TEPCO Vice President Masao Yamazaki, who headed its probe of the disaster, acknowledged that the company had repeatedly underestimated the risk of a tsunami, despite predictions in recent years that such earthquake-generated waves could jump over seawalls protecting reactors. Officials clung to optimistic views instead of taking the side of safety, he said.A previous report had addressed this issue stating that given the plants proximity to the ocean and that it was just above sea level a major tsunami would over whelm the facility. Cutting off the power supply.

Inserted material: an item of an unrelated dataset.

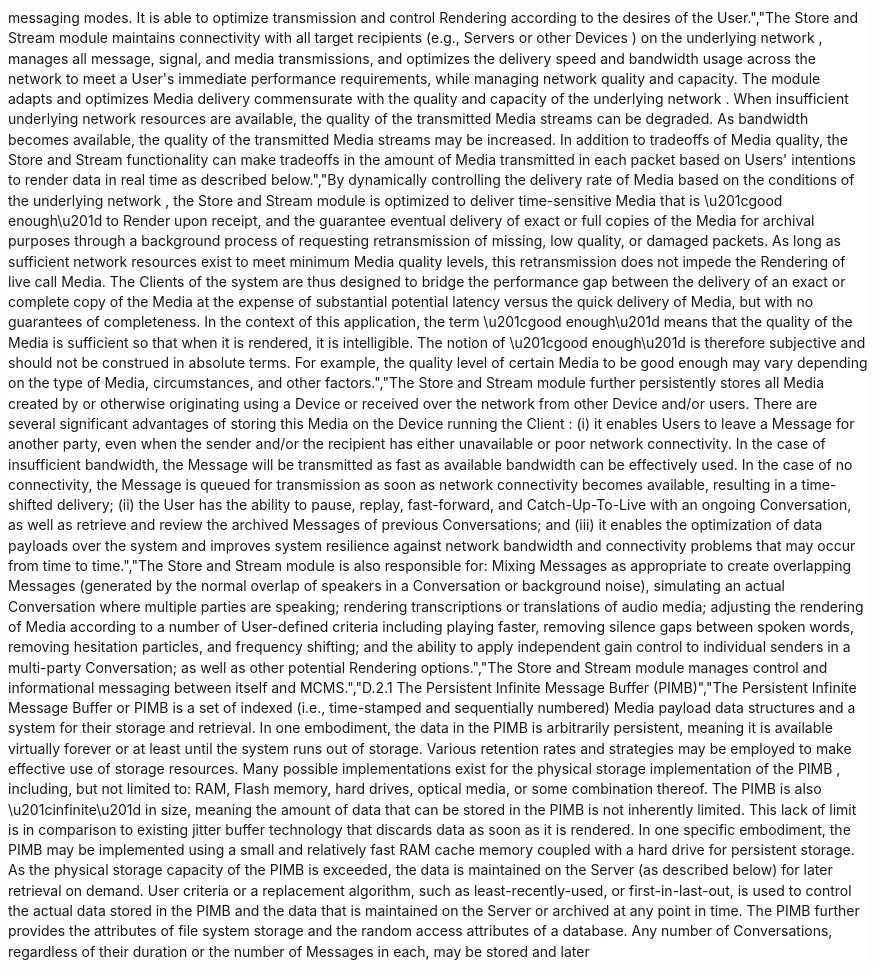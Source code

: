 messaging modes. It is able to optimize transmission and control Rendering according to the desires of the User.","The Store and Stream module  maintains connectivity with all target recipients (e.g., Servers  or other Devices ) on the underlying network , manages all message, signal, and media transmissions, and optimizes the delivery speed and bandwidth usage across the network  to meet a User's immediate performance requirements, while managing network quality and capacity. The module  adapts and optimizes Media delivery commensurate with the quality and capacity of the underlying network . When insufficient underlying network resources are available, the quality of the transmitted Media streams can be degraded. As bandwidth becomes available, the quality of the transmitted Media streams may be increased. In addition to tradeoffs of Media quality, the Store and Stream functionality can make tradeoffs in the amount of Media transmitted in each packet based on Users' intentions to render data in real time as described below.","By dynamically controlling the delivery rate of Media based on the conditions of the underlying network , the Store and Stream module  is optimized to deliver time-sensitive Media that is \u201cgood enough\u201d to Render upon receipt, and the guarantee eventual delivery of exact or full copies of the Media for archival purposes through a background process of requesting retransmission of missing, low quality, or damaged packets. As long as sufficient network resources exist to meet minimum Media quality levels, this retransmission does not impede the Rendering of live call Media. The Clients  of the system  are thus designed to bridge the performance gap between the delivery of an exact or complete copy of the Media at the expense of substantial potential latency versus the quick delivery of Media, but with no guarantees of completeness. In the context of this application, the term \u201cgood enough\u201d means that the quality of the Media is sufficient so that when it is rendered, it is intelligible. The notion of \u201cgood enough\u201d is therefore subjective and should not be construed in absolute terms. For example, the quality level of certain Media to be good enough may vary depending on the type of Media, circumstances, and other factors.","The Store and Stream module  further persistently stores all Media created by or otherwise originating using a Device  or received over the network  from other Device  and\/or users. There are several significant advantages of storing this Media on the Device  running the Client : (i) it enables Users to leave a Message for another party, even when the sender and\/or the recipient has either unavailable or poor network connectivity. In the case of insufficient bandwidth, the Message will be transmitted as fast as available bandwidth can be effectively used. In the case of no connectivity, the Message is queued for transmission as soon as network connectivity becomes available, resulting in a time-shifted delivery; (ii) the User has the ability to pause, replay, fast-forward, and Catch-Up-To-Live with an ongoing Conversation, as well as retrieve and review the archived Messages of previous Conversations; and (iii) it enables the optimization of data payloads over the system  and improves system resilience against network bandwidth and connectivity problems that may occur from time to time.","The Store and Stream module  is also responsible for: Mixing Messages as appropriate to create overlapping Messages (generated by the normal overlap of speakers in a Conversation or background noise), simulating an actual Conversation where multiple parties are speaking; rendering transcriptions or translations of audio media; adjusting the rendering of Media according to a number of User-defined criteria including playing faster, removing silence gaps between spoken words, removing hesitation particles, and frequency shifting; and the ability to apply independent gain control to individual senders in a multi-party Conversation; as well as other potential Rendering options.","The Store and Stream module  manages control and informational messaging between itself and MCMS.","D.2.1 The Persistent Infinite Message Buffer (PIMB)","The Persistent Infinite Message Buffer or PIMB  is a set of indexed (i.e., time-stamped and sequentially numbered) Media payload data structures and a system for their storage and retrieval. In one embodiment, the data in the PIMB  is arbitrarily persistent, meaning it is available virtually forever or at least until the system runs out of storage. Various retention rates and strategies may be employed to make effective use of storage resources. Many possible implementations exist for the physical storage implementation of the PIMB , including, but not limited to: RAM, Flash memory, hard drives, optical media, or some combination thereof. The PIMB  is also \u201cinfinite\u201d in size, meaning the amount of data that can be stored in the PIMB  is not inherently limited. This lack of limit is in comparison to existing jitter buffer technology that discards data as soon as it is rendered. In one specific embodiment, the PIMB  may be implemented using a small and relatively fast RAM cache memory coupled with a hard drive for persistent storage. As the physical storage capacity of the PIMB  is exceeded, the data is maintained on the Server  (as described below) for later retrieval on demand. User criteria or a replacement algorithm, such as least-recently-used, or first-in-last-out, is used to control the actual data stored in the PIMB  and the data that is maintained on the Server  or archived at any point in time. The PIMB  further provides the attributes of file system storage and the random access attributes of a database. Any number of Conversations, regardless of their duration or the number of Messages in each, may be stored and later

Which happened along with destruction of the backup power supply.
“We must admit that our tsunami anticipation was too optimistic, and our insufficient preparations for a tsunami were the fundamental cause of the accident,” Yamazaki told a news conference."
In the report, TEPCO also denied it had ever considered abandoning the crippled Fukushima plant, blaming poor communication with the government for the claim. It said contact with the office of then prime minister Naoto Kan had been insufficient.
This lack of communication may have led him to think the firm intended to leave the radiation-spewing reactors to their fate, it said.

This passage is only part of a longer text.